_DATA RECORDS_:
● ● ● ●
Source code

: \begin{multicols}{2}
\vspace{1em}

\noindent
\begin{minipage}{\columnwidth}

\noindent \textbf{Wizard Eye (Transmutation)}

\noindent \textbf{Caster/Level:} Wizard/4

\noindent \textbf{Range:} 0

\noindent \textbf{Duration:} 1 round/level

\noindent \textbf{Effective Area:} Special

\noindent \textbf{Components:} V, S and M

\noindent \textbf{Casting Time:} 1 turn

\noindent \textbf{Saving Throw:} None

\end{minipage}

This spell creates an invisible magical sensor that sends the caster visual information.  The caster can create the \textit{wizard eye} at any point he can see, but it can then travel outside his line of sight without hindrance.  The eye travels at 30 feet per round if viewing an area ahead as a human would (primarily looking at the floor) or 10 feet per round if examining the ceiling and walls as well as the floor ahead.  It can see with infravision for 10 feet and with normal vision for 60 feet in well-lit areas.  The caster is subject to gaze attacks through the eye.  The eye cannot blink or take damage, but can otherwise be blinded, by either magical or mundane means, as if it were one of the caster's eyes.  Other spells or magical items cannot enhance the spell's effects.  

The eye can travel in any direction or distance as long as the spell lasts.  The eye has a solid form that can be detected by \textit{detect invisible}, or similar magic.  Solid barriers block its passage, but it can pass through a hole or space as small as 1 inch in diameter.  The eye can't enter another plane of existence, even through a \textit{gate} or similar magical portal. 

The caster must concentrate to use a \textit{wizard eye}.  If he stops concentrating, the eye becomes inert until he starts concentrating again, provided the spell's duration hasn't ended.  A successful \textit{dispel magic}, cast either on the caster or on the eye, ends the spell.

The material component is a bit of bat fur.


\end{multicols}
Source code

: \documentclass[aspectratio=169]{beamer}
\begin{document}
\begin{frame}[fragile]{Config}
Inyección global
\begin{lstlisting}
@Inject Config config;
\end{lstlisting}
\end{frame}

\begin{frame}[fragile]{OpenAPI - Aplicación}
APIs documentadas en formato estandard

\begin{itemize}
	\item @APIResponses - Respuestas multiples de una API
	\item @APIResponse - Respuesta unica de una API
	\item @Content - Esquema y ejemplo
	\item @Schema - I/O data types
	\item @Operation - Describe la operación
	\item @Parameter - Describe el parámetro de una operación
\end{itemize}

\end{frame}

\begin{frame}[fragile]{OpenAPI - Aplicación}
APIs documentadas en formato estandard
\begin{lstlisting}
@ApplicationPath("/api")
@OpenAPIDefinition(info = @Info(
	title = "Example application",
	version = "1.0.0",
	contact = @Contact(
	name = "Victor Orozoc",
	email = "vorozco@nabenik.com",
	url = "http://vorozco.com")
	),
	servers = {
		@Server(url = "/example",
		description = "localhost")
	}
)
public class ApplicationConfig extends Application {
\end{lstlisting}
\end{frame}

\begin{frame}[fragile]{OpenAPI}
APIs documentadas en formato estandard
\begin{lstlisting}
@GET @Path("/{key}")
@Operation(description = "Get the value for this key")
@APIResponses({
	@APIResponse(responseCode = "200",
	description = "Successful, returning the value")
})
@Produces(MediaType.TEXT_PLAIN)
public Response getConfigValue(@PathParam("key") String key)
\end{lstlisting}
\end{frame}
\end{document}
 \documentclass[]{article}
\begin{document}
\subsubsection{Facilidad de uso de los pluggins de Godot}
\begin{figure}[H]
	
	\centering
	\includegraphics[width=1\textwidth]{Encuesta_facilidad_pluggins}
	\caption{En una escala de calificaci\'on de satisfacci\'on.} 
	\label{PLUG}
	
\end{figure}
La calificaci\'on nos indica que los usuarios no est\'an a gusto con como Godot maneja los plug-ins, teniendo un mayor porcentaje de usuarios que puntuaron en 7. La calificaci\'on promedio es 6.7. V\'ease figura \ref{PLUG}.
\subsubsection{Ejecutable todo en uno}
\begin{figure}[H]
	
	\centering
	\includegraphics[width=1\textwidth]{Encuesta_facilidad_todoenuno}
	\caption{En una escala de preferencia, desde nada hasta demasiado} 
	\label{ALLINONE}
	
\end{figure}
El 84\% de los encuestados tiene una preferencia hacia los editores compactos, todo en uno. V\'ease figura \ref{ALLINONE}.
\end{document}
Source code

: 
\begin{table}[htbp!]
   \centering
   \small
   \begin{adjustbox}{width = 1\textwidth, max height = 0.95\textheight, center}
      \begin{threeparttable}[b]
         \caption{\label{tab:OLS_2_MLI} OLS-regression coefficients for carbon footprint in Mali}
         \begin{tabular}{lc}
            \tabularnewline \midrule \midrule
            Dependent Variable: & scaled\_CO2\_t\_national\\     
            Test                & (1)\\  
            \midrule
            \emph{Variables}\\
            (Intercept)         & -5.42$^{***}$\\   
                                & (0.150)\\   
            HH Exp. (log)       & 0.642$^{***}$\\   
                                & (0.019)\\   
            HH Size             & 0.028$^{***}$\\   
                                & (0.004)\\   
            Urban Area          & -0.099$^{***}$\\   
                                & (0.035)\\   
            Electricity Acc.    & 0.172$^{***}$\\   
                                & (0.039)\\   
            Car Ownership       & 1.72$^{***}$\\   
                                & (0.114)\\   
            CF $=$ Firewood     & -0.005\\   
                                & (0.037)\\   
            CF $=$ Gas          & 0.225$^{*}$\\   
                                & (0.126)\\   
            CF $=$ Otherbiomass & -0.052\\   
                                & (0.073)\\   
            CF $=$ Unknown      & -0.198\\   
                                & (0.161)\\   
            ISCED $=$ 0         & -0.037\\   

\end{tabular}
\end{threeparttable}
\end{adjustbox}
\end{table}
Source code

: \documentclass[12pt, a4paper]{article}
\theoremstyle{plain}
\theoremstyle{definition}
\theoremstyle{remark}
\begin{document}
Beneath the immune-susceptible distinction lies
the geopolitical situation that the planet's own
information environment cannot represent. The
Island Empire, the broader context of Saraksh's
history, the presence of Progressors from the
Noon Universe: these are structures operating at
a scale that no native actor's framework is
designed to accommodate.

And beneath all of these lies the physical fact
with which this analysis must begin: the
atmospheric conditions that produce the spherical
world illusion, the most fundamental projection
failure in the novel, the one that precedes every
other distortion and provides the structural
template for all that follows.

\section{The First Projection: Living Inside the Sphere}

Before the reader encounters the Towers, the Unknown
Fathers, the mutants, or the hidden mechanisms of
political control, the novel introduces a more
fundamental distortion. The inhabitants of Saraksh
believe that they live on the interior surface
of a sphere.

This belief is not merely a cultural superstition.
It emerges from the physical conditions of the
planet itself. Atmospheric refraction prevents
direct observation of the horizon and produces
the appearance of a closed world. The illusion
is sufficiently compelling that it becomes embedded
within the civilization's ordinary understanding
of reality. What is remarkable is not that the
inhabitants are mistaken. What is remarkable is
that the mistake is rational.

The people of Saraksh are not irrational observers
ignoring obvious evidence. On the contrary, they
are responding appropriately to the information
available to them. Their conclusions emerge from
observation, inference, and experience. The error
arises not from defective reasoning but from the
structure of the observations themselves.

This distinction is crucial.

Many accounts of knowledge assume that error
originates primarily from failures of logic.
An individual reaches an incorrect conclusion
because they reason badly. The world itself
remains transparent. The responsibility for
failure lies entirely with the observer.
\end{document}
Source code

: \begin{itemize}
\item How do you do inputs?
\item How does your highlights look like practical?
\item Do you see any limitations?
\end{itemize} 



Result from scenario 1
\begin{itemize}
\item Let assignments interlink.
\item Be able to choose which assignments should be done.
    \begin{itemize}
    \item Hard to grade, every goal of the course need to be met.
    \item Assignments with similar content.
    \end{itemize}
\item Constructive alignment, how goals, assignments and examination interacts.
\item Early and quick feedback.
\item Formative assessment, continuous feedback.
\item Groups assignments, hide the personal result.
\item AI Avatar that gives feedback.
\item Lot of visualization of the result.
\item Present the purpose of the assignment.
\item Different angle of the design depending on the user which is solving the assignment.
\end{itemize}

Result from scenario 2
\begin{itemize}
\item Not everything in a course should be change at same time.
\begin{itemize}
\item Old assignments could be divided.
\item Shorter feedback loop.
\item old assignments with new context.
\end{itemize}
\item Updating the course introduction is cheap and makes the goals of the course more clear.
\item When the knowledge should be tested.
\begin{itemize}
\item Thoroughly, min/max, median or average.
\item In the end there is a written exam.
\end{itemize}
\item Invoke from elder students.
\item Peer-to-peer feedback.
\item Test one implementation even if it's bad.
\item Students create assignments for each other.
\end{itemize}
● ● ● ●
_GOAL OF THE EXERCISE_: Where a line above contains the string "operación", copy that line.

_RESPONSE_:
	\item @Operation - Describe la operación
	\item @Parameter - Describe el parámetro de una operación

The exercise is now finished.